== Data records ==
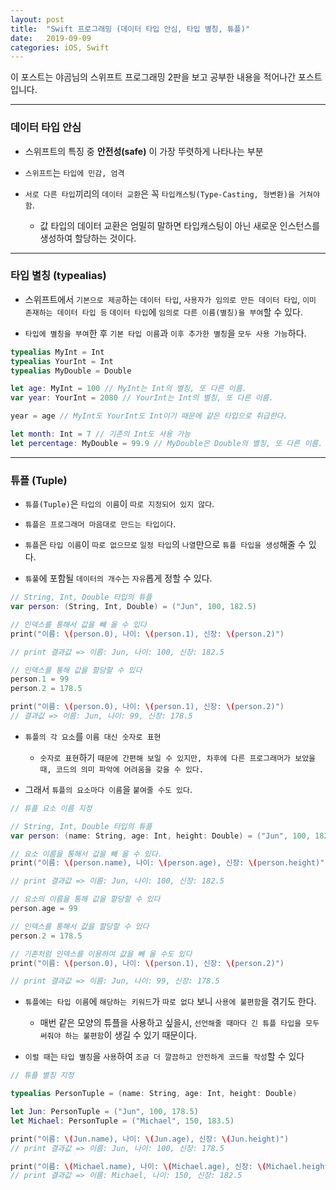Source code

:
 ```yaml
---
layout: post
title:  "Swift 프로그래밍 (데이터 타입 안심, 타입 별칭, 튜플)"
date:   2019-09-09
categories: iOS, Swift
---
```


이 포스트는 야곰님의 스위프트 프로그래밍 2판을 보고 공부한 내용을 적어나간 포스트입니다.

---

### 데이터 타입 안심

- 스위프트의 특징 중 **안전성(safe)** 이 가장 뚜렷하게 나타나는 부분

- `스위프트`는 `타입에 민감, 엄격`

- `서로 다른 타입`끼리의 `데이터 교환`은 꼭 `타입캐스팅(Type-Casting, 형변환)을 거쳐야 함`.

    - 값 타입의 데이터 교환은 엄밀히 말하면 타입캐스팅이 아닌 새로운 인스턴스를 생성하여 할당하는 것이다.
    
---

### 타입 별칭 (typealias)

- 스위프트에서 `기본으로 제공`하는 `데이터 타입`, `사용자가 임의로 만든 데이터 타입`, `이미 존재하는 데이터 타입 등` `데이터 타입`에 `임의로 다른 이름(별칭)을 부여`할 수 있다.

- `타입에 별칭을 부여`한 후 `기본 타입 이름`과 `이후 추가한 별칭`을 `모두 사용 가능`하다.

```swift
typealias MyInt = Int
typealias YourInt = Int
typealias MyDouble = Double

let age: MyInt = 100 // MyInt는 Int의 별칭, 또 다른 이름.
var year: YourInt = 2080 // YourInt는 Int의 별칭, 또 다른 이름.

year = age // MyInt도 YourInt도 Int이기 때문에 같은 타입으로 취급한다.

let month: Int = 7 // 기존의 Int도 사용 가능
let percentage: MyDouble = 99.9 // MyDouble은 Double의 별칭, 또 다른 이름. // Int 외에 다른 자료형도 모두 별칭 사용 가능
```

---

### 튜플 (Tuple)

- `튜플(Tuple)`은 `타입의 이름`이 `따로 지정되어 있지 않다`.

- `튜플은 프로그래머 마음대로 만드는 타입이다`.

- `튜플`은 `타입 이름`이 `따로 없으므로` `일정 타입`의 `나열`만으로 `튜플 타입을 생성`해줄 수 있다.

- `튜풀`에 포함될 `데이터의 개수`는 `자유`롭게 정할 수 있다.

```swift
// String, Int, Double 타입의 튜플
var person: (String, Int, Double) = ("Jun", 100, 182.5)

// 인덱스를 통해서 값을 빼 올 수 있다
print("이름: \(person.0), 나이: \(person.1), 신장: \(person.2)")

// print 결과값 => 이름: Jun, 나이: 100, 신장: 182.5

// 인덱스를 통해 값을 할당할 수 있다
person.1 = 99
person.2 = 178.5

print("이름: \(person.0), 나이: \(person.1), 신장: \(person.2)")
// 결과값 => 이름: Jun, 나이: 99, 신장: 178.5
```

- `튜플의 각 요소`를 `이름 대신 숫자로 표현`

    - `숫자로 표현`하기 `때문에 간편해 보일 수 있지만, 차후에 다른 프로그래머가 보았을 때, 코드의 의미 파악에 어려움을 갖을 수 있다.`
    
- 그래서 `튜플의 요소마다 이름`을 `붙여줄 수도 있다`.
        
```swift
// 튜플 요소 이름 지정

// String, Int, Double 타입의 튜플
var person: (name: String, age: Int, height: Double) = ("Jun", 100, 182.5)

// 요소 이름을 통해서 값을 빼 올 수 있다.
print("이름: \(person.name), 나이: \(person.age), 신장: \(person.height)")

// print 결과값 => 이름: Jun, 나이: 100, 신장: 182.5

// 요소의 이름을 통해 값을 할당할 수 있다
person.age = 99

// 인덱스를 통해서 값을 할당할 수 있다
person.2 = 178.5

// 기존처럼 인덱스를 이용하여 값을 빼 올 수도 있다
print("이름: \(person.0), 나이: \(person.1), 신장: \(person.2)")

// print 결과값 => 이름: Jun, 나이: 99, 신장: 178.5
```

- `튜플에는 타입 이름`에 `해당하는 키워드`가 `따로 없다` 보니 `사용에 불편함`을 겪기도 한다.

    - 매번 같은 모양의 튜플을 사용하고 싶을시, `선언해줄 때마다 긴 튜플 타입을 모두 써줘야 하는 불편함`이 생길 수 있기 때문이다.
    
- `이럴 때`는 `타입 별칭`을 `사용`하여 `조금 더 깔끔하고 안전하게 코드를 작성`할 수 있다

```swift
// 튜플 별칭 지정

typealias PersonTuple = (name: String, age: Int, height: Double)

let Jun: PersonTuple = ("Jun", 100, 178.5)
let Michael: PersonTuple = ("Michael", 150, 183.5)

print("이름: \(Jun.name), 나이: \(Jun.age), 신장: \(Jun.height)")
// print 결과값 => 이름: Jun, 나이: 100, 신장: 178.5

print("이름: \(Michael.name), 나이: \(Michael.age), 신장: \(Michael.height)")
// print 결과값 => 이름: Michael, 나이: 150, 신장: 182.5
```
===
▸ **What is required**:
Output every entry word for word, but omit the pictures.

▸ **Result below**:
Source code

:
 ```yaml
---
layout: post
title:  "Swift 프로그래밍 (데이터 타입 안심, 타입 별칭, 튜플)"
date:   2019-09-09
categories: iOS, Swift
---
```


이 포스트는 야곰님의 스위프트 프로그래밍 2판을 보고 공부한 내용을 적어나간 포스트입니다.

---

### 데이터 타입 안심

- 스위프트의 특징 중 **안전성(safe)** 이 가장 뚜렷하게 나타나는 부분

- `스위프트`는 `타입에 민감, 엄격`

- `서로 다른 타입`끼리의 `데이터 교환`은 꼭 `타입캐스팅(Type-Casting, 형변환)을 거쳐야 함`.

    - 값 타입의 데이터 교환은 엄밀히 말하면 타입캐스팅이 아닌 새로운 인스턴스를 생성하여 할당하는 것이다.
    
---

### 타입 별칭 (typealias)

- 스위프트에서 `기본으로 제공`하는 `데이터 타입`, `사용자가 임의로 만든 데이터 타입`, `이미 존재하는 데이터 타입 등` `데이터 타입`에 `임의로 다른 이름(별칭)을 부여`할 수 있다.

- `타입에 별칭을 부여`한 후 `기본 타입 이름`과 `이후 추가한 별칭`을 `모두 사용 가능`하다.

```swift
typealias MyInt = Int
typealias YourInt = Int
typealias MyDouble = Double

let age: MyInt = 100 // MyInt는 Int의 별칭, 또 다른 이름.
var year: YourInt = 2080 // YourInt는 Int의 별칭, 또 다른 이름.

year = age // MyInt도 YourInt도 Int이기 때문에 같은 타입으로 취급한다.

let month: Int = 7 // 기존의 Int도 사용 가능
let percentage: MyDouble = 99.9 // MyDouble은 Double의 별칭, 또 다른 이름. // Int 외에 다른 자료형도 모두 별칭 사용 가능
```

---

### 튜플 (Tuple)

- `튜플(Tuple)`은 `타입의 이름`이 `따로 지정되어 있지 않다`.

- `튜플은 프로그래머 마음대로 만드는 타입이다`.

- `튜플`은 `타입 이름`이 `따로 없으므로` `일정 타입`의 `나열`만으로 `튜플 타입을 생성`해줄 수 있다.

- `튜풀`에 포함될 `데이터의 개수`는 `자유`롭게 정할 수 있다.

```swift
// String, Int, Double 타입의 튜플
var person: (String, Int, Double) = ("Jun", 100, 182.5)

// 인덱스를 통해서 값을 빼 올 수 있다
print("이름: \(person.0), 나이: \(person.1), 신장: \(person.2)")

// print 결과값 => 이름: Jun, 나이: 100, 신장: 182.5

// 인덱스를 통해 값을 할당할 수 있다
person.1 = 99
person.2 = 178.5

print("이름: \(person.0), 나이: \(person.1), 신장: \(person.2)")
// 결과값 => 이름: Jun, 나이: 99, 신장: 178.5
```

- `튜플의 각 요소`를 `이름 대신 숫자로 표현`

    - `숫자로 표현`하기 `때문에 간편해 보일 수 있지만, 차후에 다른 프로그래머가 보았을 때, 코드의 의미 파악에 어려움을 갖을 수 있다.`
    
- 그래서 `튜플의 요소마다 이름`을 `붙여줄 수도 있다`.
        
```swift
// 튜플 요소 이름 지정

// String, Int, Double 타입의 튜플
var person: (name: String, age: Int, height: Double) = ("Jun", 100, 182.5)

// 요소 이름을 통해서 값을 빼 올 수 있다.
print("이름: \(person.name), 나이: \(person.age), 신장: \(person.height)")

// print 결과값 => 이름: Jun, 나이: 100, 신장: 182.5

// 요소의 이름을 통해 값을 할당할 수 있다
person.age = 99

// 인덱스를 통해서 값을 할당할 수 있다
person.2 = 178.5

// 기존처럼 인덱스를 이용하여 값을 빼 올 수도 있다
print("이름: \(person.0), 나이: \(person.1), 신장: \(person.2)")

// print 결과값 => 이름: Jun, 나이: 99, 신장: 178.5
```

- `튜플에는 타입 이름`에 `해당하는 키워드`가 `따로 없다` 보니 `사용에 불편함`을 겪기도 한다.

    - 매번 같은 모양의 튜플을 사용하고 싶을시, `선언해줄 때마다 긴 튜플 타입을 모두 써줘야 하는 불편함`이 생길 수 있기 때문이다.
    
- `이럴 때`는 `타입 별칭`을 `사용`하여 `조금 더 깔끔하고 안전하게 코드를 작성`할 수 있다

```swift
// 튜플 별칭 지정

typealias PersonTuple = (name: String, age: Int, height: Double)

let Jun: PersonTuple = ("Jun", 100, 178.5)
let Michael: PersonTuple = ("Michael", 150, 183.5)

print("이름: \(Jun.name), 나이: \(Jun.age), 신장: \(Jun.height)")
// print 결과값 => 이름: Jun, 나이: 100, 신장: 178.5

print("이름: \(Michael.name), 나이: \(Michael.age), 신장: \(Michael.height)")
// print 결과값 => 이름: Michael, 나이: 150, 신장: 182.5
```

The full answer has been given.